主にディスクには、恒星と恒星の間の空間にガスと塵(ちり)から成る星間物質が満ちています。ガスは密度や環境によって電離ガス、原子ガス、分子ガスの形態を取っています。その中で最も密度の濃い分子ガスは、雲のように広がる星間分子雲を作っていて、新しい恒星が生まれる場所となっています。分子ガスの主な成分は水素分子ですが、その他にも150種類以上の分子が星間空間に発見されています。一方、塵は1μm以下のサイズのものが多く、可視光をさえぎります。塵が濃いところでは背景にある恒星の光をさえぎり、シルエットのように浮かび上がる暗黒星雲として観測されます。天の川の中心方向にも暗黒帯が見られます。

銀河系の中心は、太陽系から見るといて座の方向にあります。その中心部には、巨大ブラックホールが存在すると考えられています。その他にもディスクバルジには見られない中心部に特有の現象が多く見られます。

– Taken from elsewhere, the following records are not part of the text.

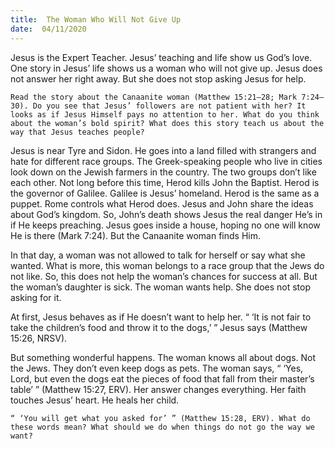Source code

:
 ```yaml
---
title:  The Woman Who Will Not Give Up 
date:  04/11/2020
---
```


Jesus is the Expert Teacher. Jesus’ teaching and life show us God’s love. One story in Jesus’ life shows us a woman who will not give up. Jesus does not answer her right away. But she does not stop asking Jesus for help.

`Read the story about the Canaanite woman (Matthew 15:21–28; Mark 7:24–30). Do you see that Jesus’ followers are not patient with her? It looks as if Jesus Himself pays no attention to her. What do you think about the woman’s bold spirit? What does this story teach us about the way that Jesus teaches people?`

Jesus is near Tyre and Sidon. He goes into a land filled with strangers and hate for different race groups. The Greek-speaking people who live in cities look down on the Jewish farmers in the country. The two groups don’t like each other. Not long before this time, Herod kills John the Baptist. Herod is the governor of Galilee. Galilee is Jesus’ homeland. Herod is the same as a puppet. Rome controls what Herod does. Jesus and John share the ideas about God’s kingdom. So, John’s death shows Jesus the real danger He’s in if He keeps preaching. Jesus goes inside a house, hoping no one will know He is there (Mark 7:24). But the Canaanite woman finds Him.

In that day, a woman was not allowed to talk for herself or say what she wanted. What is more, this woman belongs to a race group that the Jews do not like. So, this does not help the woman’s chances for success at all. But the woman’s daughter is sick. The woman wants help. She does not stop asking for it.

At first, Jesus behaves as if He doesn’t want to help her. “ ‘It is not fair to take the children’s food and throw it to the dogs,’ ” Jesus says (Matthew 15:26, NRSV).

But something wonderful happens. The woman knows all about dogs. Not the Jews. They don’t even keep dogs as pets. The woman says, “ ‘Yes, Lord, but even the dogs eat the pieces of food that fall from their master’s table’ ” (Matthew 15:27, ERV). Her answer changes everything. Her faith touches Jesus’ heart. He heals her child.

`“ ‘You will get what you asked for’ ” (Matthew 15:28, ERV). What do these words mean? What should we do when things do not go the way we want?`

銀河系の回転運動は中心から遠いところでも速度が小さくならないという特徴があります。これを説明するためには、これまでに観測されている天体の質量の合計よりもはるかに多い質量が必要になります。そのため、ハローなどに大量のダークマターが存在すると考えられていますが、その正体はいまだ解明されておらず、天文学の大きな未解決問題の1つになっています。